**Information:**
□ □ □ □
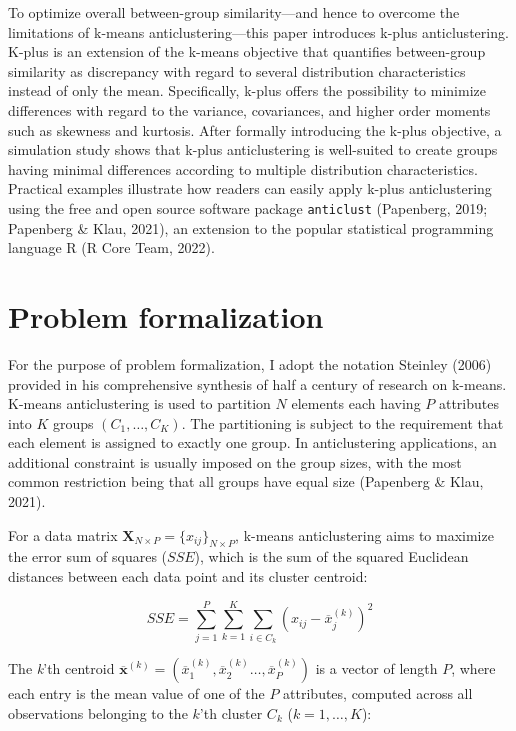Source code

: \documentclass[
  man,floatsintext]{apa7}
\begin{document}
To optimize overall between-group similarity---and hence to overcome the limitations of k-means anticlustering---this paper introduces k-plus anticlustering. K-plus is an extension of the k-means objective that quantifies between-group similarity as discrepancy with regard to several distribution characteristics instead of only the mean. Specifically, k-plus offers the possibility to minimize differences with regard to the variance, covariances, and higher order moments such as skewness and kurtosis. After formally introducing the k-plus objective, a simulation study shows that k-plus anticlustering is well-suited to create groups having minimal differences according to multiple distribution characteristics. Practical examples illustrate how readers can easily apply k-plus anticlustering using the free and open source software package \texttt{anticlust} (Papenberg, 2019; Papenberg \& Klau, 2021), an extension to the popular statistical programming language R (R Core Team, 2022).

\hypertarget{problem-formalization}{%
\section{Problem formalization}\label{problem-formalization}}

For the purpose of problem formalization, I adopt the notation Steinley (2006) provided in his comprehensive synthesis of half a century of research on k-means. K-means anticlustering is used to partition \(N\) elements each having \(P\) attributes into \(K\) groups \((C_1, \ldots, C_K)\). The partitioning is subject to the requirement that each element is assigned to exactly one group. In anticlustering applications, an additional constraint is usually imposed on the group sizes, with the most common restriction being that all groups have equal size (Papenberg \& Klau, 2021).

For a data matrix \(\mathbf{X}_{N \times P} = \{x_{ij}\}_{N \times P}\), k-means anticlustering aims to maximize the error sum of squares (\(\mathit{SSE}\)), which is the sum of the squared Euclidean distances between each data point and its cluster centroid:

\[
\mathit{SSE} = 
  \sum\limits_{j=1}^{P} 
  \sum\limits_{k=1}^{K} 
  \sum\limits_{i \in C_k}
  (x_{ij} - \overline{x}_j ^{(k)})^2
\]

The \emph{k}'th centroid \(\overline{\mathbf{x}}^{(k)} = (\overline{x}_1^{(k)}, \overline{x}_2^{(k)} \ldots, \overline{x}_P^{(k)})\) is a vector of length \(P\), where each entry is the mean value of one of the \(P\) attributes, computed across all observations belonging to the \(k\)'th cluster \(C_k\) (\(k = 1, \ldots, K\)):
\end{document}
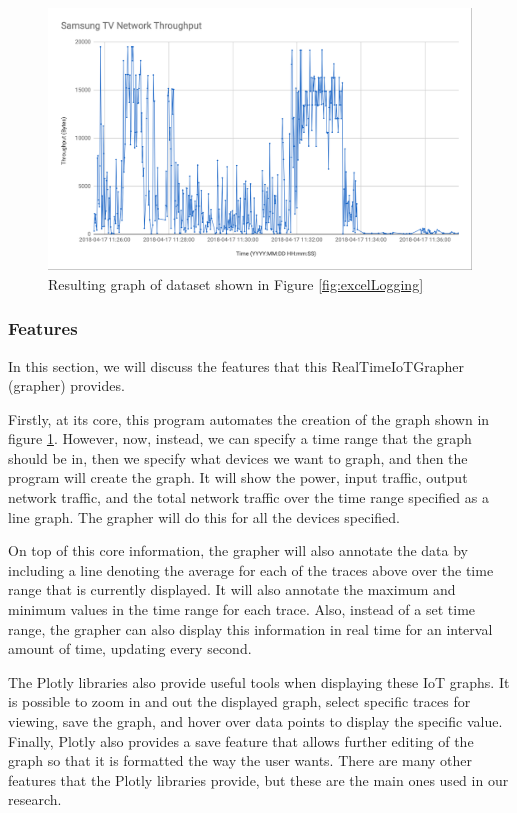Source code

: \begin{figure}[H]
    \centering
    \includegraphics[width=1\textwidth]{figures/tvThroughput.png}
    \caption{Resulting graph of dataset shown in Figure \ref{fig:excelLogging}}
    \label{fig:tvThroughput}
\end{figure}

\subsubsection{Features}
\label{Features}

In this section, we will discuss the features that this RealTimeIoTGrapher (grapher) provides.

Firstly, at its core, this program automates the creation of the graph shown in figure \ref{fig:tvThroughput}. However, now, instead, we can specify a time range that the graph should be in, then we specify what devices we want to graph, and then the program will create the graph. It will show the power, input traffic, output network traffic, and the total network traffic over the time range specified as a line graph. The grapher will do this for all the devices specified.

On top of this core information, the grapher will also annotate the data by including a line denoting the average for each of the traces above over the time range that is currently displayed. It will also annotate the maximum and minimum values in the time range for each trace. Also, instead of a set time range, the grapher can also display this information in real time for an interval amount of time, updating every second.

The Plotly libraries also provide useful tools when displaying these IoT graphs. It is possible to zoom in and out the displayed graph, select specific traces for viewing, save the graph, and hover over data points to display the specific value. Finally, Plotly also provides a save feature that allows further editing of the graph so that it is formatted the way the user wants. There are many other features that the Plotly libraries provide, but these are the main ones used in our research.


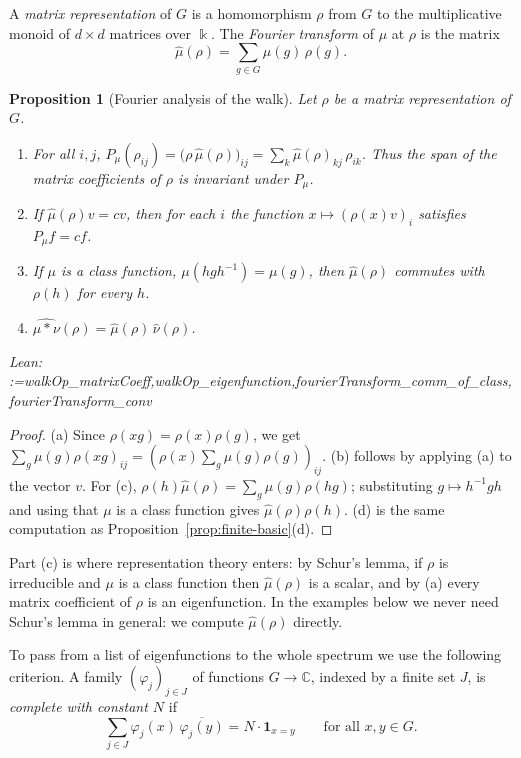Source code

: \documentclass[11pt]{amsart}
\makeatletter
\newtheorem{proposition}[theorem]{Proposition}
\theoremstyle{definition}
\theoremstyle{remark}
\newcommand{\@leanlist}[1]{\def\@leansep{}\@for\@leanname:=#1\do{\@leansep
  \texttt{\expandafter\detokenize\expandafter{\@leanname}}\def\@leansep{, }}}
\newcommand{\lean}[1]{\par\smallskip\noindent
  {\footnotesize\normalfont\raggedright\textsf{Lean:} \@leanlist{#1}\par}}
\newcommand{\C}{\mathbb{C}}
\newcommand{\one}{\mathbf{1}}
\makeatother
\begin{document}
A \emph{matrix representation} of $G$ is a homomorphism $\rho$ from $G$ to the multiplicative
monoid of $d\times d$ matrices over $\Bbbk$.  The \emph{Fourier transform} of $\mu$ at $\rho$ is
the matrix
\[
  \hat\mu(\rho)=\sum_{g\in G}\mu(g)\,\rho(g).
\]

\begin{proposition}[Fourier analysis of the walk]\label{prop:finite-fourier}
Let $\rho$ be a matrix representation of $G$.
\begin{enumerate}
\item[(a)] For all $i,j$, $P_\mu(\rho_{ij})=\bigl(\rho\,\hat\mu(\rho)\bigr)_{ij}
=\sum_k\hat\mu(\rho)_{kj}\,\rho_{ik}$.  Thus the span of the matrix coefficients of $\rho$ is
invariant under $P_\mu$.
\item[(b)] If $\hat\mu(\rho)v=cv$, then for each $i$ the function $x\mapsto(\rho(x)v)_i$
satisfies $P_\mu f=cf$.
\item[(c)] If $\mu$ is a class function, $\mu(hgh^{-1})=\mu(g)$, then $\hat\mu(\rho)$ commutes
with $\rho(h)$ for every $h$.
\item[(d)] $\widehat{\mu*\nu}(\rho)=\hat\mu(\rho)\,\hat\nu(\rho)$.
\end{enumerate}
\lean{walkOp_matrixCoeff,walkOp_eigenfunction,fourierTransform_comm_of_class,fourierTransform_conv}
\end{proposition}

\begin{proof}
(a) Since $\rho(xg)=\rho(x)\rho(g)$, we get
$\sum_g\mu(g)\rho(xg)_{ij}=(\rho(x)\sum_g\mu(g)\rho(g))_{ij}$.  (b) follows by applying (a) to
the vector $v$.  For (c), $\rho(h)\hat\mu(\rho)=\sum_g\mu(g)\rho(hg)$; substituting
$g\mapsto h^{-1}gh$ and using that $\mu$ is a class function gives $\hat\mu(\rho)\rho(h)$.  (d)
is the same computation as Proposition~\ref{prop:finite-basic}(d).
\end{proof}

Part (c) is where representation theory enters: by Schur's lemma, if $\rho$ is irreducible and
$\mu$ is a class function then $\hat\mu(\rho)$ is a scalar, and by (a) every matrix coefficient
of $\rho$ is an eigenfunction.  In the examples below we never need Schur's lemma in general: we
compute $\hat\mu(\rho)$ directly.

To pass from a list of eigenfunctions to the whole spectrum we use the following criterion.  A
family $(\varphi_j)_{j\in J}$ of functions $G\to\C$, indexed by a finite set $J$, is
\emph{complete with constant $N$} if
\begin{equation}\label{eq:complete}
  \sum_{j\in J}\varphi_j(x)\,\overline{\varphi_j(y)}=N\cdot\one_{x=y}\qquad\text{for all }x,y\in G.
\end{equation}
\end{document}
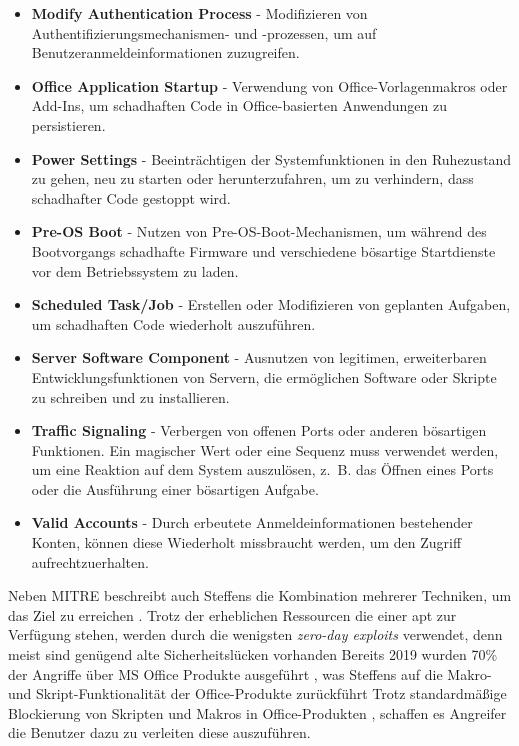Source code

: \documentclass[conference]{IEEEtran}
\begin{document}
\begin{itemize}
    \item \textbf{Modify Authentication Process} - Modifizieren von Authentifizierungsmechanismen- und -prozessen, um auf Benutzeranmeldeinformationen zuzugreifen.
    \item \textbf{Office Application Startup} - Verwendung von Office-Vorlagenmakros oder Add-Ins, um schadhaften Code in Office-basierten Anwendungen zu persistieren.
    \item \textbf{Power Settings} - Beeinträchtigen der Systemfunktionen in den Ruhezustand zu gehen, neu zu starten oder herunterzufahren, um zu verhindern, dass schadhafter Code gestoppt wird.
    \item \textbf{Pre-OS Boot} - Nutzen von Pre-OS-Boot-Mechanismen, um während des Bootvorgangs schadhafte Firmware und verschiedene bösartige Startdienste vor dem Betriebssystem zu laden.
    \item \textbf{Scheduled Task/Job} - Erstellen oder Modifizieren von geplanten Aufgaben, um schadhaften Code wiederholt auszuführen.
    \item \textbf{Server Software Component} - Ausnutzen von legitimen, erweiterbaren Entwicklungsfunktionen von Servern, die ermöglichen Software oder Skripte zu schreiben und zu installieren.
    \item \textbf{Traffic Signaling} - Verbergen von offenen Ports oder anderen bösartigen Funktionen. Ein magischer Wert oder eine Sequenz muss verwendet werden, um eine Reaktion auf dem System auszulösen, z.~B. das Öffnen eines Ports oder die Ausführung einer bösartigen Aufgabe.
    \item \textbf{Valid Accounts} - Durch erbeutete Anmeldeinformationen bestehender Konten, können diese Wiederholt missbraucht werden, um den Zugriff aufrechtzuerhalten.
\end{itemize}

Neben MITRE beschreibt auch Steffens die Kombination mehrerer Techniken, um das Ziel zu erreichen \cite[S.~16]{Steffens2020}.
Trotz der erheblichen Ressourcen die einer \ac{apt} zur Verfügung stehen, werden durch die wenigsten \textit{zero-day exploits} verwendet, denn meist sind genügend alte Sicherheitslücken vorhanden \cite[S.~15]{Statista2023}
Bereits 2019 wurden 70\% der Angriffe über MS Office Produkte ausgeführt \cite{Statista2019}, was Steffens auf die Makro- und Skript-Funktionalität der Office-Produkte zurückführt \cite[S.~15]{Steffens2020}
Trotz standardmäßige Blockierung von Skripten und Makros in Office-Produkten \cite{nicholasswhite2023}, schaffen es Angreifer die Benutzer dazu zu verleiten diese auszuführen.
\end{document}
□ □ □ □
**Description of the task:** Working from the listing above, pick out every line that has "texttt" and copy it.

**Result for this task:**
To optimize overall between-group similarity---and hence to overcome the limitations of k-means anticlustering---this paper introduces k-plus anticlustering. K-plus is an extension of the k-means objective that quantifies between-group similarity as discrepancy with regard to several distribution characteristics instead of only the mean. Specifically, k-plus offers the possibility to minimize differences with regard to the variance, covariances, and higher order moments such as skewness and kurtosis. After formally introducing the k-plus objective, a simulation study shows that k-plus anticlustering is well-suited to create groups having minimal differences according to multiple distribution characteristics. Practical examples illustrate how readers can easily apply k-plus anticlustering using the free and open source software package \texttt{anticlust} (Papenberg, 2019; Papenberg \& Klau, 2021), an extension to the popular statistical programming language R (R Core Team, 2022).
  \texttt{\expandafter\detokenize\expandafter{\@leanname}}\def\@leansep{, }}}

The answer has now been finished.